- WORK INSTRUCTION
All of the records should be reproduced word for word, but no images may appear in the copy.
====== PROVIDED INFORMATION ======
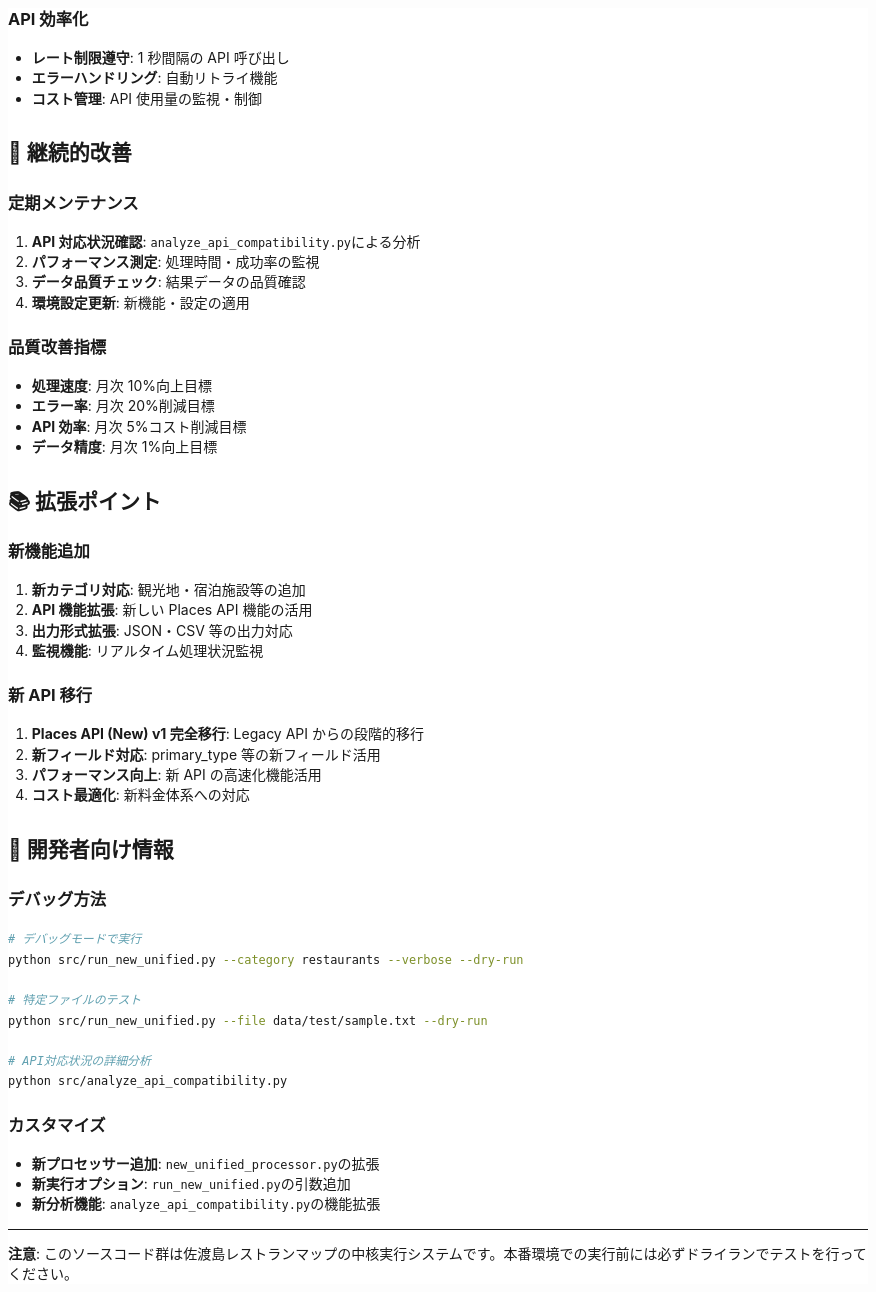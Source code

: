 ### API 効率化

- **レート制限遵守**: 1 秒間隔の API 呼び出し
- **エラーハンドリング**: 自動リトライ機能
- **コスト管理**: API 使用量の監視・制御

## 🔄 継続的改善

### 定期メンテナンス

1. **API 対応状況確認**: `analyze_api_compatibility.py`による分析
2. **パフォーマンス測定**: 処理時間・成功率の監視
3. **データ品質チェック**: 結果データの品質確認
4. **環境設定更新**: 新機能・設定の適用

### 品質改善指標

- **処理速度**: 月次 10%向上目標
- **エラー率**: 月次 20%削減目標
- **API 効率**: 月次 5%コスト削減目標
- **データ精度**: 月次 1%向上目標

## 📚 拡張ポイント

### 新機能追加

1. **新カテゴリ対応**: 観光地・宿泊施設等の追加
2. **API 機能拡張**: 新しい Places API 機能の活用
3. **出力形式拡張**: JSON・CSV 等の出力対応
4. **監視機能**: リアルタイム処理状況監視

### 新 API 移行

1. **Places API (New) v1 完全移行**: Legacy API からの段階的移行
2. **新フィールド対応**: primary_type 等の新フィールド活用
3. **パフォーマンス向上**: 新 API の高速化機能活用
4. **コスト最適化**: 新料金体系への対応

## 🔧 開発者向け情報

### デバッグ方法

```bash
# デバッグモードで実行
python src/run_new_unified.py --category restaurants --verbose --dry-run

# 特定ファイルのテスト
python src/run_new_unified.py --file data/test/sample.txt --dry-run

# API対応状況の詳細分析
python src/analyze_api_compatibility.py
```

### カスタマイズ

- **新プロセッサー追加**: `new_unified_processor.py`の拡張
- **新実行オプション**: `run_new_unified.py`の引数追加
- **新分析機能**: `analyze_api_compatibility.py`の機能拡張

---

**注意**: このソースコード群は佐渡島レストランマップの中核実行システムです。本番環境での実行前には必ずドライランでテストを行ってください。
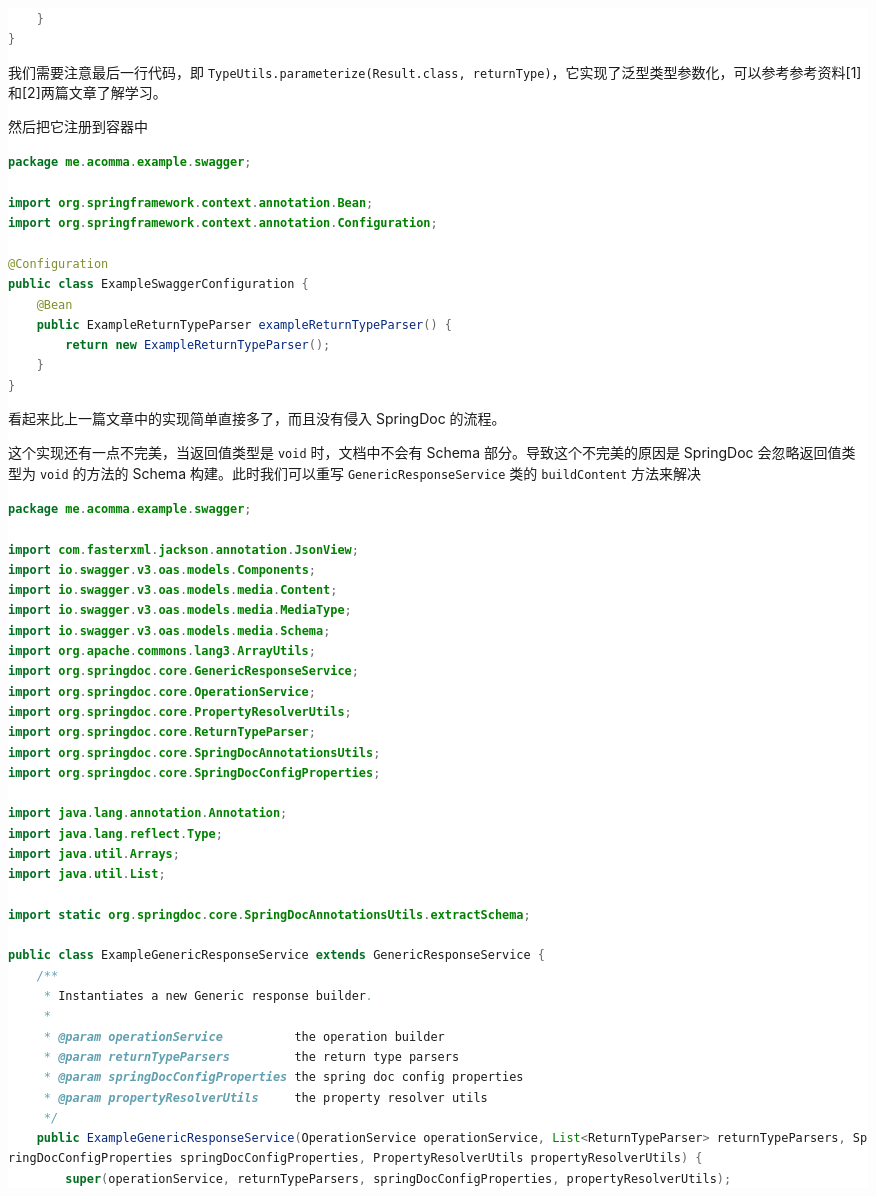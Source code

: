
 ```java
    }
}
```

我们需要注意最后一行代码，即 `TypeUtils.parameterize(Result.class, returnType)`，它实现了泛型类型参数化，可以参考参考资料[1]和[2]两篇文章了解学习。

然后把它注册到容器中

```java
package me.acomma.example.swagger;

import org.springframework.context.annotation.Bean;
import org.springframework.context.annotation.Configuration;

@Configuration
public class ExampleSwaggerConfiguration {
    @Bean
    public ExampleReturnTypeParser exampleReturnTypeParser() {
        return new ExampleReturnTypeParser();
    }
}
```

看起来比上一篇文章中的实现简单直接多了，而且没有侵入 SpringDoc 的流程。

这个实现还有一点不完美，当返回值类型是 `void` 时，文档中不会有 Schema 部分。导致这个不完美的原因是 SpringDoc 会忽略返回值类型为 `void` 的方法的 Schema 构建。此时我们可以重写 `GenericResponseService` 类的 `buildContent` 方法来解决

```java
package me.acomma.example.swagger;

import com.fasterxml.jackson.annotation.JsonView;
import io.swagger.v3.oas.models.Components;
import io.swagger.v3.oas.models.media.Content;
import io.swagger.v3.oas.models.media.MediaType;
import io.swagger.v3.oas.models.media.Schema;
import org.apache.commons.lang3.ArrayUtils;
import org.springdoc.core.GenericResponseService;
import org.springdoc.core.OperationService;
import org.springdoc.core.PropertyResolverUtils;
import org.springdoc.core.ReturnTypeParser;
import org.springdoc.core.SpringDocAnnotationsUtils;
import org.springdoc.core.SpringDocConfigProperties;

import java.lang.annotation.Annotation;
import java.lang.reflect.Type;
import java.util.Arrays;
import java.util.List;

import static org.springdoc.core.SpringDocAnnotationsUtils.extractSchema;

public class ExampleGenericResponseService extends GenericResponseService {
    /**
     * Instantiates a new Generic response builder.
     *
     * @param operationService          the operation builder
     * @param returnTypeParsers         the return type parsers
     * @param springDocConfigProperties the spring doc config properties
     * @param propertyResolverUtils     the property resolver utils
     */
    public ExampleGenericResponseService(OperationService operationService, List<ReturnTypeParser> returnTypeParsers, SpringDocConfigProperties springDocConfigProperties, PropertyResolverUtils propertyResolverUtils) {
        super(operationService, returnTypeParsers, springDocConfigProperties, propertyResolverUtils);
```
======
- TASK OUTPUT
Source code

: ### API 効率化

- **レート制限遵守**: 1 秒間隔の API 呼び出し
- **エラーハンドリング**: 自動リトライ機能
- **コスト管理**: API 使用量の監視・制御

## 🔄 継続的改善

### 定期メンテナンス

1. **API 対応状況確認**: `analyze_api_compatibility.py`による分析
2. **パフォーマンス測定**: 処理時間・成功率の監視
3. **データ品質チェック**: 結果データの品質確認
4. **環境設定更新**: 新機能・設定の適用

### 品質改善指標

- **処理速度**: 月次 10%向上目標
- **エラー率**: 月次 20%削減目標
- **API 効率**: 月次 5%コスト削減目標
- **データ精度**: 月次 1%向上目標

## 📚 拡張ポイント

### 新機能追加

1. **新カテゴリ対応**: 観光地・宿泊施設等の追加
2. **API 機能拡張**: 新しい Places API 機能の活用
3. **出力形式拡張**: JSON・CSV 等の出力対応
4. **監視機能**: リアルタイム処理状況監視

### 新 API 移行

1. **Places API (New) v1 完全移行**: Legacy API からの段階的移行
2. **新フィールド対応**: primary_type 等の新フィールド活用
3. **パフォーマンス向上**: 新 API の高速化機能活用
4. **コスト最適化**: 新料金体系への対応

## 🔧 開発者向け情報

### デバッグ方法

```bash
# デバッグモードで実行
python src/run_new_unified.py --category restaurants --verbose --dry-run

# 特定ファイルのテスト
python src/run_new_unified.py --file data/test/sample.txt --dry-run

# API対応状況の詳細分析
python src/analyze_api_compatibility.py
```

### カスタマイズ

- **新プロセッサー追加**: `new_unified_processor.py`の拡張
- **新実行オプション**: `run_new_unified.py`の引数追加
- **新分析機能**: `analyze_api_compatibility.py`の機能拡張

---

**注意**: このソースコード群は佐渡島レストランマップの中核実行システムです。本番環境での実行前には必ずドライランでテストを行ってください。
Source code

:
 ```java
    }
}
```

我们需要注意最后一行代码，即 `TypeUtils.parameterize(Result.class, returnType)`，它实现了泛型类型参数化，可以参考参考资料[1]和[2]两篇文章了解学习。

然后把它注册到容器中

```java
package me.acomma.example.swagger;

import org.springframework.context.annotation.Bean;
import org.springframework.context.annotation.Configuration;

@Configuration
public class ExampleSwaggerConfiguration {
    @Bean
    public ExampleReturnTypeParser exampleReturnTypeParser() {
        return new ExampleReturnTypeParser();
    }
}
```

看起来比上一篇文章中的实现简单直接多了，而且没有侵入 SpringDoc 的流程。

这个实现还有一点不完美，当返回值类型是 `void` 时，文档中不会有 Schema 部分。导致这个不完美的原因是 SpringDoc 会忽略返回值类型为 `void` 的方法的 Schema 构建。此时我们可以重写 `GenericResponseService` 类的 `buildContent` 方法来解决

```java
package me.acomma.example.swagger;

import com.fasterxml.jackson.annotation.JsonView;
import io.swagger.v3.oas.models.Components;
import io.swagger.v3.oas.models.media.Content;
import io.swagger.v3.oas.models.media.MediaType;
import io.swagger.v3.oas.models.media.Schema;
import org.apache.commons.lang3.ArrayUtils;
import org.springdoc.core.GenericResponseService;
import org.springdoc.core.OperationService;
import org.springdoc.core.PropertyResolverUtils;
import org.springdoc.core.ReturnTypeParser;
import org.springdoc.core.SpringDocAnnotationsUtils;
import org.springdoc.core.SpringDocConfigProperties;

import java.lang.annotation.Annotation;
import java.lang.reflect.Type;
import java.util.Arrays;
import java.util.List;

import static org.springdoc.core.SpringDocAnnotationsUtils.extractSchema;

public class ExampleGenericResponseService extends GenericResponseService {
    /**
     * Instantiates a new Generic response builder.
     *
     * @param operationService          the operation builder
     * @param returnTypeParsers         the return type parsers
     * @param springDocConfigProperties the spring doc config properties
     * @param propertyResolverUtils     the property resolver utils
     */
    public ExampleGenericResponseService(OperationService operationService, List<ReturnTypeParser> returnTypeParsers, SpringDocConfigProperties springDocConfigProperties, PropertyResolverUtils propertyResolverUtils) {
        super(operationService, returnTypeParsers, springDocConfigProperties, propertyResolverUtils);
```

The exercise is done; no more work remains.